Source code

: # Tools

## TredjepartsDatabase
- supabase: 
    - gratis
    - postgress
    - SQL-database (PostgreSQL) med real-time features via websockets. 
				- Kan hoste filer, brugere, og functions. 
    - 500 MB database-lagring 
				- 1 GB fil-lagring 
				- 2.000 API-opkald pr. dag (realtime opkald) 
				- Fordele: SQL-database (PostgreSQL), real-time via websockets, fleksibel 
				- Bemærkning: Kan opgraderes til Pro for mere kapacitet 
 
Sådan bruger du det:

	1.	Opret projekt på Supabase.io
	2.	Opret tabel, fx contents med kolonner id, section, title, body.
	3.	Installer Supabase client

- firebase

__________________________________________________

_Work item_
For the string "PostgreSQL", search the preceding data and copy every line that includes it.

_Finished exercise_
    - SQL-database (PostgreSQL) med real-time features via websockets. 
				- Fordele: SQL-database (PostgreSQL), real-time via websockets, fleksibel 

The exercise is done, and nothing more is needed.